Employees have an unexpected discovery as the demolition of an abandoned house in France — 600 gold coins.
A paramilitary police officer said that the workers discovered the coins in the cellar after the rattle of a mysterious, shell-shaped container.
They were Belgian, dated 1870, and bore the face of the then reigning king of Belgium, Leopold II.
The gendarmerie said the treasure found in Brittany, a region in the northwest of France, has, since its under lock and key, until they discover more information about the origin.
Local media reports the estimates could be worth 100,000 euros ($117,861).
It is not the first time that French workers stumbled upon exactly 600 gold coins.

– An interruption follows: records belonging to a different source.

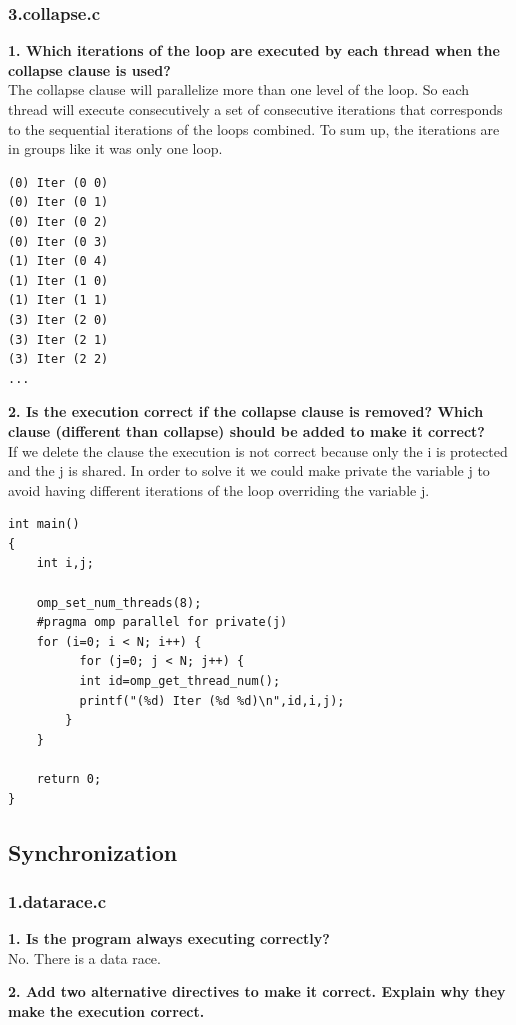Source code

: \documentclass[12]{article}
\begin{document}
\subsubsection{3.collapse.c}
\textbf{1. Which iterations of the loop are executed by each thread when the collapse clause is used?}
\\
The collapse clause will parallelize more than one level of the loop. So each thread will execute consecutively a set of consecutive iterations that corresponds to the sequential iterations of the loops combined. To sum up, the iterations are in groups like it was only one loop. 
\\
\begin{lstlisting}[frame=single]
(0) Iter (0 0)
(0) Iter (0 1)
(0) Iter (0 2)
(0) Iter (0 3)
(1) Iter (0 4)
(1) Iter (1 0)
(1) Iter (1 1)
(3) Iter (2 0)
(3) Iter (2 1)
(3) Iter (2 2)
...
\end{lstlisting}
\textbf{2. Is the execution correct if the collapse clause is removed? Which clause (different than
collapse) should be added to make it correct?}
\\
If we delete the clause the execution is not correct because only the i is protected and the j is shared. In order to solve it we could make private the variable j to avoid having different iterations of the loop overriding the variable j.
\\
\begin{lstlisting}[frame=single]
int main()
{
    int i,j;

    omp_set_num_threads(8);
    #pragma omp parallel for private(j)
    for (i=0; i < N; i++) {
          for (j=0; j < N; j++) {
          int id=omp_get_thread_num();
          printf("(%d) Iter (%d %d)\n",id,i,j);
        }
    }

    return 0;
}

\end{lstlisting}
 
\subsection{Synchronization}
\subsubsection{1.datarace.c} 
\textbf{1. Is the program always executing correctly?}
\\
No. There is a data race.
\\
\medskip

\textbf{2. Add two alternative directives to make it correct. Explain why they make the execution correct.}
\\
\medskip
\end{document}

Back in 2014, three men find a secret loot in Normandy, a value of nearly one million euros ($1.17 million). According to the regional daily Paris Normandie, the jars contained six gold bars weighing one kilogram each, and 600 gold coins, dating from 1924 and 1927.
In this case, for them it was the “finders keepers” — but the law caught up with them.
They were charged on charges of theft after tax officials noticed one of the men depositing high-value cheques.
Another gold discovery was made also in 2014, the German archaeologists have recovered a find of over a million euros worth of Roman gold and silver jewellery from an amateur treasure hunter who dug up illegally in a forest.
German media reported that the treasure hunter initially kept his discovery secret and was believed to have sold part of it on the black market, but it was seized by the authorities when it came to their attention.
This story was previously published in the news.com.au.